§ WORK TASK: Transcribe all the records exactly and omit any images they hold.

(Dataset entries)
>>

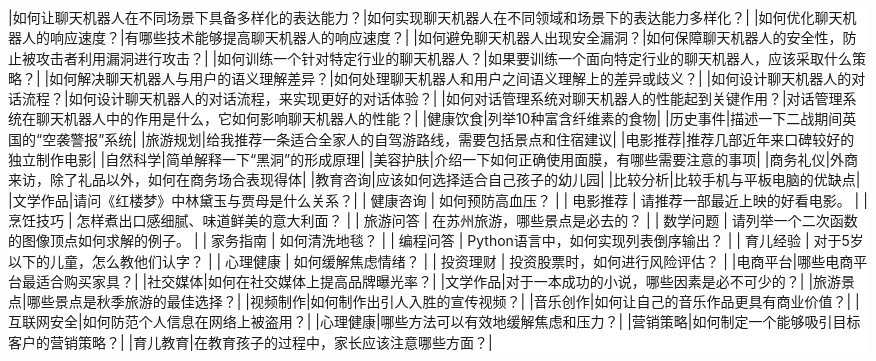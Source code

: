 |如何让聊天机器人在不同场景下具备多样化的表达能力？|如何实现聊天机器人在不同领域和场景下的表达能力多样化？|
|如何优化聊天机器人的响应速度？|有哪些技术能够提高聊天机器人的响应速度？|
|如何避免聊天机器人出现安全漏洞？|如何保障聊天机器人的安全性，防止被攻击者利用漏洞进行攻击？|
|如何训练一个针对特定行业的聊天机器人？|如果要训练一个面向特定行业的聊天机器人，应该采取什么策略？|
|如何解决聊天机器人与用户的语义理解差异？|如何处理聊天机器人和用户之间语义理解上的差异或歧义？|
|如何设计聊天机器人的对话流程？|如何设计聊天机器人的对话流程，来实现更好的对话体验？|
|如何对话管理系统对聊天机器人的性能起到关键作用？|对话管理系统在聊天机器人中的作用是什么，它如何影响聊天机器人的性能？|
|健康饮食|列举10种富含纤维素的食物|
|历史事件|描述一下二战期间英国的“空袭警报”系统|
|旅游规划|给我推荐一条适合全家人的自驾游路线，需要包括景点和住宿建议|
|电影推荐|推荐几部近年来口碑较好的独立制作电影|
|自然科学|简单解释一下“黑洞”的形成原理|
|美容护肤|介绍一下如何正确使用面膜，有哪些需要注意的事项|
|商务礼仪|外商来访，除了礼品以外，如何在商务场合表现得体|
|教育咨询|应该如何选择适合自己孩子的幼儿园|
|比较分析|比较手机与平板电脑的优缺点|
|文学作品|请问《红楼梦》中林黛玉与贾母是什么关系？|
| 健康咨询 | 如何预防高血压？ |
| 电影推荐 | 请推荐一部最近上映的好看电影。 |
| 烹饪技巧 | 怎样煮出口感细腻、味道鲜美的意大利面？ |
| 旅游问答 | 在苏州旅游，哪些景点是必去的？ |
| 数学问题 | 请列举一个二次函数的图像顶点如何求解的例子。 |
| 家务指南 | 如何清洗地毯？ |
| 编程问答 | Python语言中，如何实现列表倒序输出？ |
| 育儿经验 | 对于5岁以下的儿童，怎么教他们认字？ |
| 心理健康 | 如何缓解焦虑情绪？ |
| 投资理财 | 投资股票时，如何进行风险评估？ |
|电商平台|哪些电商平台最适合购买家具？|
|社交媒体|如何在社交媒体上提高品牌曝光率？|
|文学作品|对于一本成功的小说，哪些因素是必不可少的？|
|旅游景点|哪些景点是秋季旅游的最佳选择？|
|视频制作|如何制作出引人入胜的宣传视频？|
|音乐创作|如何让自己的音乐作品更具有商业价值？|
|互联网安全|如何防范个人信息在网络上被盗用？|
|心理健康|哪些方法可以有效地缓解焦虑和压力？|
|营销策略|如何制定一个能够吸引目标客户的营销策略？|
|育儿教育|在教育孩子的过程中，家长应该注意哪些方面？|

<<

§ PROBLEM SOLUTION:
Source code

: |如何让聊天机器人在不同场景下具备多样化的表达能力？|如何实现聊天机器人在不同领域和场景下的表达能力多样化？|
|如何优化聊天机器人的响应速度？|有哪些技术能够提高聊天机器人的响应速度？|
|如何避免聊天机器人出现安全漏洞？|如何保障聊天机器人的安全性，防止被攻击者利用漏洞进行攻击？|
|如何训练一个针对特定行业的聊天机器人？|如果要训练一个面向特定行业的聊天机器人，应该采取什么策略？|
|如何解决聊天机器人与用户的语义理解差异？|如何处理聊天机器人和用户之间语义理解上的差异或歧义？|
|如何设计聊天机器人的对话流程？|如何设计聊天机器人的对话流程，来实现更好的对话体验？|
|如何对话管理系统对聊天机器人的性能起到关键作用？|对话管理系统在聊天机器人中的作用是什么，它如何影响聊天机器人的性能？|
|健康饮食|列举10种富含纤维素的食物|
|历史事件|描述一下二战期间英国的“空袭警报”系统|
|旅游规划|给我推荐一条适合全家人的自驾游路线，需要包括景点和住宿建议|
|电影推荐|推荐几部近年来口碑较好的独立制作电影|
|自然科学|简单解释一下“黑洞”的形成原理|
|美容护肤|介绍一下如何正确使用面膜，有哪些需要注意的事项|
|商务礼仪|外商来访，除了礼品以外，如何在商务场合表现得体|
|教育咨询|应该如何选择适合自己孩子的幼儿园|
|比较分析|比较手机与平板电脑的优缺点|
|文学作品|请问《红楼梦》中林黛玉与贾母是什么关系？|
| 健康咨询 | 如何预防高血压？ |
| 电影推荐 | 请推荐一部最近上映的好看电影。 |
| 烹饪技巧 | 怎样煮出口感细腻、味道鲜美的意大利面？ |
| 旅游问答 | 在苏州旅游，哪些景点是必去的？ |
| 数学问题 | 请列举一个二次函数的图像顶点如何求解的例子。 |
| 家务指南 | 如何清洗地毯？ |
| 编程问答 | Python语言中，如何实现列表倒序输出？ |
| 育儿经验 | 对于5岁以下的儿童，怎么教他们认字？ |
| 心理健康 | 如何缓解焦虑情绪？ |
| 投资理财 | 投资股票时，如何进行风险评估？ |
|电商平台|哪些电商平台最适合购买家具？|
|社交媒体|如何在社交媒体上提高品牌曝光率？|
|文学作品|对于一本成功的小说，哪些因素是必不可少的？|
|旅游景点|哪些景点是秋季旅游的最佳选择？|
|视频制作|如何制作出引人入胜的宣传视频？|
|音乐创作|如何让自己的音乐作品更具有商业价值？|
|互联网安全|如何防范个人信息在网络上被盗用？|
|心理健康|哪些方法可以有效地缓解焦虑和压力？|
|营销策略|如何制定一个能够吸引目标客户的营销策略？|
|育儿教育|在教育孩子的过程中，家长应该注意哪些方面？|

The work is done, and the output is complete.